[Material for the task]

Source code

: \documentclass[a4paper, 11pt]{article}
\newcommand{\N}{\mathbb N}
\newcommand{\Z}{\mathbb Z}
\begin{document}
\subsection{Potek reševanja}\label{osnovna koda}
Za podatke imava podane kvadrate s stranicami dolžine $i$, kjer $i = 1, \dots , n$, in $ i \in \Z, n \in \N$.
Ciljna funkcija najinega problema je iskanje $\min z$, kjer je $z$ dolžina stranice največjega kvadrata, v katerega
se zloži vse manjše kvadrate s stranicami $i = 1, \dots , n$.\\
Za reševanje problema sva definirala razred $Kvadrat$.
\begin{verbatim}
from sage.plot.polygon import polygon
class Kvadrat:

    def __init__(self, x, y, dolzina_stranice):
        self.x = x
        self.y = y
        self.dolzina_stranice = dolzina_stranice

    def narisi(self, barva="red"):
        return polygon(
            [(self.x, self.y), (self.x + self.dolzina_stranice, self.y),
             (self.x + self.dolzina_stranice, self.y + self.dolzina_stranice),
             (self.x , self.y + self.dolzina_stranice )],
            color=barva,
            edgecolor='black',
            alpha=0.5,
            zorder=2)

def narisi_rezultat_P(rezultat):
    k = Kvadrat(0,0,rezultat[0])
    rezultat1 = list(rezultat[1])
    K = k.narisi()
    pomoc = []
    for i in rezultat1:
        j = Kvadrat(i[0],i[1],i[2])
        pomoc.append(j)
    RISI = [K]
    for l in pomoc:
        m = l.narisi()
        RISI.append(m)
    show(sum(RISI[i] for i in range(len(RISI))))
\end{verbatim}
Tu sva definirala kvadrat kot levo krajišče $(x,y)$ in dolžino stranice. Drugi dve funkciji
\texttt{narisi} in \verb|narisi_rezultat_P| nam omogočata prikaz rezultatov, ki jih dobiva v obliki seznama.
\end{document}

[/Material for the task]
[Material for the task]

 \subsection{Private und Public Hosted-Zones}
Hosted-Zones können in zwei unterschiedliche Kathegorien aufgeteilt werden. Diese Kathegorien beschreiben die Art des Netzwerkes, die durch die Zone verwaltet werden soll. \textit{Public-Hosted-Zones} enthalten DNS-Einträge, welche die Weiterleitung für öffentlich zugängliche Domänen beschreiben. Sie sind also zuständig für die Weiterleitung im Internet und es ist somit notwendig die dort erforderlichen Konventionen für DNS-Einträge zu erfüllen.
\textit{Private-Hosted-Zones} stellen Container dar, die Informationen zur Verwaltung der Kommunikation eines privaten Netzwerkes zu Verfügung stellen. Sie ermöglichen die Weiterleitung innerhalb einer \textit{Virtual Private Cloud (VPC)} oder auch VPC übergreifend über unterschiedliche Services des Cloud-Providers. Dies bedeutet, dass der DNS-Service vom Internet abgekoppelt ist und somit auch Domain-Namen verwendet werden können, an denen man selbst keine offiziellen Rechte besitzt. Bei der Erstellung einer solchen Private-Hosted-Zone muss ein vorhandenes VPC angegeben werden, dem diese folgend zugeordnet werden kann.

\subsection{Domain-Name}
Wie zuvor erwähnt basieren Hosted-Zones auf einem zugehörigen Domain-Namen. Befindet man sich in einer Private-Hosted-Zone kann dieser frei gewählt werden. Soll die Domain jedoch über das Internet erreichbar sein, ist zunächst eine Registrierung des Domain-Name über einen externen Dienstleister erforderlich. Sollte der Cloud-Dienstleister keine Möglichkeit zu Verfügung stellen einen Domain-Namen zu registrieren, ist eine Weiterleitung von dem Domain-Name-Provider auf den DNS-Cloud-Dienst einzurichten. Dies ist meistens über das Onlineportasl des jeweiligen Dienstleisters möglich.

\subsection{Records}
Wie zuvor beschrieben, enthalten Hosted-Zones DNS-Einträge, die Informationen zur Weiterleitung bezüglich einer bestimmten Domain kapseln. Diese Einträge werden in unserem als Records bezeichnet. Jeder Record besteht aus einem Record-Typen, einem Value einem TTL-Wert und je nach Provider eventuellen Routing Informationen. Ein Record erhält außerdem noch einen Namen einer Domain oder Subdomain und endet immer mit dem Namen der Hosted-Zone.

[/Material for the task]

Activity —
For each line of the data that has the word "Einträge", report that line.

Exercise result —
Hosted-Zones können in zwei unterschiedliche Kathegorien aufgeteilt werden. Diese Kathegorien beschreiben die Art des Netzwerkes, die durch die Zone verwaltet werden soll. \textit{Public-Hosted-Zones} enthalten DNS-Einträge, welche die Weiterleitung für öffentlich zugängliche Domänen beschreiben. Sie sind also zuständig für die Weiterleitung im Internet und es ist somit notwendig die dort erforderlichen Konventionen für DNS-Einträge zu erfüllen.
Wie zuvor beschrieben, enthalten Hosted-Zones DNS-Einträge, die Informationen zur Weiterleitung bezüglich einer bestimmten Domain kapseln. Diese Einträge werden in unserem als Records bezeichnet. Jeder Record besteht aus einem Record-Typen, einem Value einem TTL-Wert und je nach Provider eventuellen Routing Informationen. Ein Record erhält außerdem noch einen Namen einer Domain oder Subdomain und endet immer mit dem Namen der Hosted-Zone.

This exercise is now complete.